=== Problem description ===
Extract precisely the lines that run from the line containing "Last Updated on 06/10/2023 18:50:12 UTC" to the end of the records below, with both ends included and pictures omitted.

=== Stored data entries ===
====

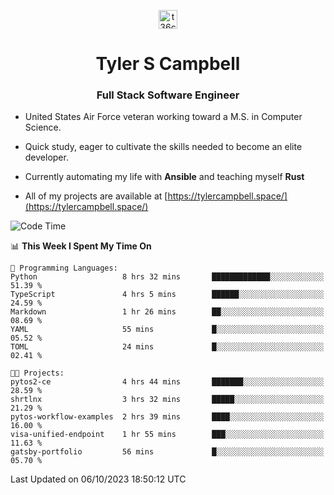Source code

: <p align="center">
<a href="https://www.linkedin.com/in/t36campbell" target="blank"><img align="center" src="https://ik.imagekit.io/t36campbell/Portfolio/linkedin.png.original_m8bbGgPh6.png" alt="t36campbell" height="30" width="30" /></a>
</p>
<h1 align="center">Tyler S Campbell</h1>
<h3 align="center">Full Stack Software Engineer</h3>

* United States Air Force veteran working toward a M.S. in Computer Science.

* Quick study, eager to cultivate the skills needed to become an elite developer.

* Currently automating my life with **Ansible** and teaching myself **Rust**

* All of my projects are available at [https://tylercampbell.space/](https://tylercampbell.space/)

<!--START_SECTION:waka-->
![Code Time](http://img.shields.io/badge/Code%20Time-2%2C868%20hrs%2034%20mins-blue)

📊 **This Week I Spent My Time On** 

```text
💬 Programming Languages: 
Python                   8 hrs 32 mins       █████████████░░░░░░░░░░░░   51.39 % 
TypeScript               4 hrs 5 mins        ██████░░░░░░░░░░░░░░░░░░░   24.59 % 
Markdown                 1 hr 26 mins        ██░░░░░░░░░░░░░░░░░░░░░░░   08.69 % 
YAML                     55 mins             █░░░░░░░░░░░░░░░░░░░░░░░░   05.52 % 
TOML                     24 mins             █░░░░░░░░░░░░░░░░░░░░░░░░   02.41 % 

🐱‍💻 Projects: 
pytos2-ce                4 hrs 44 mins       ███████░░░░░░░░░░░░░░░░░░   28.59 % 
shrtlnx                  3 hrs 32 mins       █████░░░░░░░░░░░░░░░░░░░░   21.29 % 
pytos-workflow-examples  2 hrs 39 mins       ████░░░░░░░░░░░░░░░░░░░░░   16.00 % 
visa-unified-endpoint    1 hr 55 mins        ███░░░░░░░░░░░░░░░░░░░░░░   11.63 % 
gatsby-portfolio         56 mins             █░░░░░░░░░░░░░░░░░░░░░░░░   05.70 % 
```


 Last Updated on 06/10/2023 18:50:12 UTC
<!--END_SECTION:waka-->
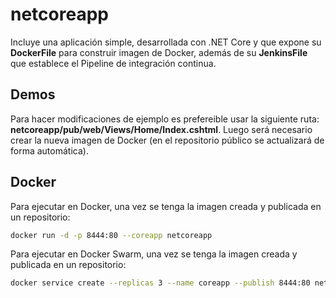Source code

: # netcoreapp

Incluye una aplicación simple, desarrollada con .NET Core y que expone su **DockerFile** para construir imagen de Docker, además de su **JenkinsFile** que establece el Pipeline de integración continua.

## Demos

Para hacer modificaciones de ejemplo es prefereible usar la siguiente ruta: **netcoreapp/pub/web/Views/Home/Index.cshtml**. Luego será necesario crear la nueva imagen de Docker (en el repositorio público se actualizará de forma automática).

## Docker

Para ejecutar en Docker, una vez se tenga la imagen creada y publicada en un repositorio:
```bash
docker run -d -p 8444:80 --coreapp netcoreapp
```

Para ejecutar en Docker Swarm, una vez se tenga la imagen creada y publicada en un repositorio:
```bash
docker service create --replicas 3 --name coreapp --publish 8444:80 netcoreapp
```
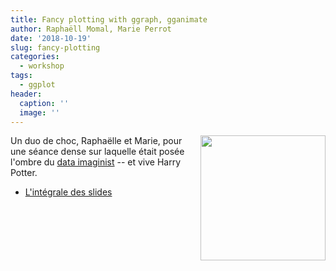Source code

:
 ```yaml
---
title: Fancy plotting with ggraph, gganimate
author: Raphaëll Momal, Marie Perrot
date: '2018-10-19'
slug: fancy-plotting
categories:
  - workshop
tags: 
  - ggplot
header:
  caption: ''
  image: ''
---
```


<img src="https://www.data-imaginist.com/post/2016-10-07-Data-driven-logo_files/figure-html/unnamed-chunk-11-1.png" align="right" width="200"/>

Un duo de choc, Raphaëlle et Marie, pour une séance dense sur laquelle était posée l'ombre du [data imaginist](https://www.data-imaginist.com/) -- et vive Harry Potter.

- [L'intégrale des slides](../../post/fancy-plotting/GG.html)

====

=== Solved exercise ===
 Last Updated on 06/10/2023 18:50:12 UTC
<!--END_SECTION:waka-->
Source code

: # netcoreapp

Incluye una aplicación simple, desarrollada con .NET Core y que expone su **DockerFile** para construir imagen de Docker, además de su **JenkinsFile** que establece el Pipeline de integración continua.

## Demos

Para hacer modificaciones de ejemplo es prefereible usar la siguiente ruta: **netcoreapp/pub/web/Views/Home/Index.cshtml**. Luego será necesario crear la nueva imagen de Docker (en el repositorio público se actualizará de forma automática).

## Docker

Para ejecutar en Docker, una vez se tenga la imagen creada y publicada en un repositorio:
```bash
docker run -d -p 8444:80 --coreapp netcoreapp
```

Para ejecutar en Docker Swarm, una vez se tenga la imagen creada y publicada en un repositorio:
```bash
docker service create --replicas 3 --name coreapp --publish 8444:80 netcoreapp
```
Source code

:
 ```yaml
---
title: Fancy plotting with ggraph, gganimate
author: Raphaëll Momal, Marie Perrot
date: '2018-10-19'
slug: fancy-plotting
categories:
  - workshop
tags: 
  - ggplot
header:
  caption: ''
  image: ''
---
```


<img src="https://www.data-imaginist.com/post/2016-10-07-Data-driven-logo_files/figure-html/unnamed-chunk-11-1.png" align="right" width="200"/>

Un duo de choc, Raphaëlle et Marie, pour une séance dense sur laquelle était posée l'ombre du [data imaginist](https://www.data-imaginist.com/) -- et vive Harry Potter.

- [L'intégrale des slides](../../post/fancy-plotting/GG.html)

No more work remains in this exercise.